But Hartman doesn’t claim, I hope, that this difficult style is our sole defense against the siren songs of capitalism. Or has he forgotten that Irving Howe’s resistance to them has been practiced in the familiar style?

There is a question of justice, as Hartman well knows. But the polarity he enforces between the two styles makes justice nearly impossible. He can’t avoid presenting the first as that of a genteel tradition, and then we wonder where the gentility is to be found in Leavis, Empson, Richards, G. Wilson Knight, and many other critics who supposedly embody it. In fact each of these critics puts genteel assumptions under severe scrutiny.

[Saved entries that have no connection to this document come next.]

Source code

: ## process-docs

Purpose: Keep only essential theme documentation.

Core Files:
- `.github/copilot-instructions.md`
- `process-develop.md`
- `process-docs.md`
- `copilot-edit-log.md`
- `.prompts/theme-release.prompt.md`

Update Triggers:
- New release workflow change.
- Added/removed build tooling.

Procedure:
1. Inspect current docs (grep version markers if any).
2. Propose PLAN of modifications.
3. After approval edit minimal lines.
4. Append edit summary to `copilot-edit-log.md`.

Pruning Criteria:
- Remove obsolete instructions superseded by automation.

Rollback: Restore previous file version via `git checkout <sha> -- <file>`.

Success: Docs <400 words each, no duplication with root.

As the book goes on, Hartman associates the second style mainly with deconstruction. He praises that movement—if it is a movement rather than a loose fellowship of practices—for having “dismantled such essentialist values as origin (genealogy), intent (original intent), and identity (nature) by a study of the temporal aspect of human existence (how our truths remain contingent, how we are never present or transparent to ourselves…”). On the other hand (and Hartman is our most formidable two-handed critic), he acknowledges that deconstruction “has not made its situatedness clear enough or developed terms for moral questions in a way that is systematic or free of linguisticity.” When roused on a personal issue, as in the case of Paul de Man and his collaborationist writings in wartime Belgium, Hartman ignores theoretical misgivings and appeals to conventional ideas of truth, reference, meaning, context, fact, event, and self. “No, I am describing what is the case,” he replies to a hypothetical reader, as if “describing” and “case” were self-evidently stable enough to enforce the assertion. He calls a certain argument “a historical distortion,” as if the bias of “distortion” could be measured by any honest historian. Again, generalizing from his own moral capacity, he speaks of “the appalled rational self” and assumes that the phrase can bear any amount of analysis. In the same spirit he makes a concession which, if pursued, would lead him back to fellowship with the familiar essayists of the first tradition:

No judgment is purely historical. To achieve an integrated view of the life and letters of writers who interest us—by deriving a character from their written legacy and adding elements of their biography—means accepting at some level the “metaphysical” assumption that identity is personal, stable rather than intermittent, and transparent enough for scrutiny.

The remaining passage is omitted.